**Exercise**
Give the number of lines in the records that include the word "year", and nothing besides.

<<<<

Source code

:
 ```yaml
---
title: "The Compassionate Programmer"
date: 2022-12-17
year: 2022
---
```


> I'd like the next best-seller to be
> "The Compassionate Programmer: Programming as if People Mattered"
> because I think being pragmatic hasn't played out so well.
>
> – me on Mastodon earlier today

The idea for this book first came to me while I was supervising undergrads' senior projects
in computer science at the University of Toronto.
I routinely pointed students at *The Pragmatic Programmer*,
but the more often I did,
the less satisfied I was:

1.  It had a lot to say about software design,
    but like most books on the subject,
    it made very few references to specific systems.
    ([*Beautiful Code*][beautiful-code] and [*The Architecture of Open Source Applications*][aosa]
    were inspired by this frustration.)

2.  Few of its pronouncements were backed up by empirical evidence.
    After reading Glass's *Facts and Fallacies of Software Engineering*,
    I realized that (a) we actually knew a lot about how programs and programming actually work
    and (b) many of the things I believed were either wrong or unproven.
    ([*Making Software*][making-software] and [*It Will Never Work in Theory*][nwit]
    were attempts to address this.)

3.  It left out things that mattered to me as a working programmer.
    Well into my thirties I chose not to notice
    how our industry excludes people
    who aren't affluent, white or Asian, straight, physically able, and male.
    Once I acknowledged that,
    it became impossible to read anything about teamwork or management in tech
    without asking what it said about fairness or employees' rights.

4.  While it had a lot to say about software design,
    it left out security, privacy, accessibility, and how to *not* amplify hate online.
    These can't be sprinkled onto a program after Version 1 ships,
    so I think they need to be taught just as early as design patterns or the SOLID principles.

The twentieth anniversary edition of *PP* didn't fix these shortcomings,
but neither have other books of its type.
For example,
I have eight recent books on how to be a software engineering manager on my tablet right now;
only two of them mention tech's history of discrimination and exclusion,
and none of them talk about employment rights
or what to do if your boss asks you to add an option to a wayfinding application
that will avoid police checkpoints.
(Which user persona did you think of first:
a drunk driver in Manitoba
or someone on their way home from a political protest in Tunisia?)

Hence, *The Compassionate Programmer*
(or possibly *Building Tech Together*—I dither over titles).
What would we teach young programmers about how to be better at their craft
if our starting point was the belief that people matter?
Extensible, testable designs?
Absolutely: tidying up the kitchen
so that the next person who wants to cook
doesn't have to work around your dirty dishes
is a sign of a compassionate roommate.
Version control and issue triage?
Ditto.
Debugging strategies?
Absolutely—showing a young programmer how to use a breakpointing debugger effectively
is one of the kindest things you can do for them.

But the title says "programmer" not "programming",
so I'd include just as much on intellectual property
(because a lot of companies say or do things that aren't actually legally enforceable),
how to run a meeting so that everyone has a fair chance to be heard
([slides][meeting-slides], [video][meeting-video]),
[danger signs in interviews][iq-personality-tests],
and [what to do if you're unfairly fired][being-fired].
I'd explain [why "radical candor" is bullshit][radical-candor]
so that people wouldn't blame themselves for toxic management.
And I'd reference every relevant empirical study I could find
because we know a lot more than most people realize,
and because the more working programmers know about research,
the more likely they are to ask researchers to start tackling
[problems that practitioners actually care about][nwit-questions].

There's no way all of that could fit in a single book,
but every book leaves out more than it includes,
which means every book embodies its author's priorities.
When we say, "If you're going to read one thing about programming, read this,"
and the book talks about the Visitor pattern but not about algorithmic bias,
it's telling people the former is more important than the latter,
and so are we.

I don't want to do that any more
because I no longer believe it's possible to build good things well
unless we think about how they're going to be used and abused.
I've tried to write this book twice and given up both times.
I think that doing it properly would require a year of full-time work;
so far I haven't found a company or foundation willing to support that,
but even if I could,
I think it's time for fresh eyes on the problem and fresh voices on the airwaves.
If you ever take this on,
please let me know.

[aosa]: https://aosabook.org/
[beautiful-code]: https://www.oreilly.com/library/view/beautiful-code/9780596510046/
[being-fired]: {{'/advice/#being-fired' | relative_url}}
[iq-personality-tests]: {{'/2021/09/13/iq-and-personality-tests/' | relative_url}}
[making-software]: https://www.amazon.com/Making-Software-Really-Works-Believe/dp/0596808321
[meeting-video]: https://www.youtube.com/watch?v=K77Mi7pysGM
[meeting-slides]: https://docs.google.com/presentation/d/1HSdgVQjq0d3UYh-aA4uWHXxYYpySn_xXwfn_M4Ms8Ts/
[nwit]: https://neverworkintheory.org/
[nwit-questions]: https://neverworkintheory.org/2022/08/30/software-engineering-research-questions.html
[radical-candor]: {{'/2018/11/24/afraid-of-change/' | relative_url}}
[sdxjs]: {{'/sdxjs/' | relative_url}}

>>>>

**Result of the exercise**
2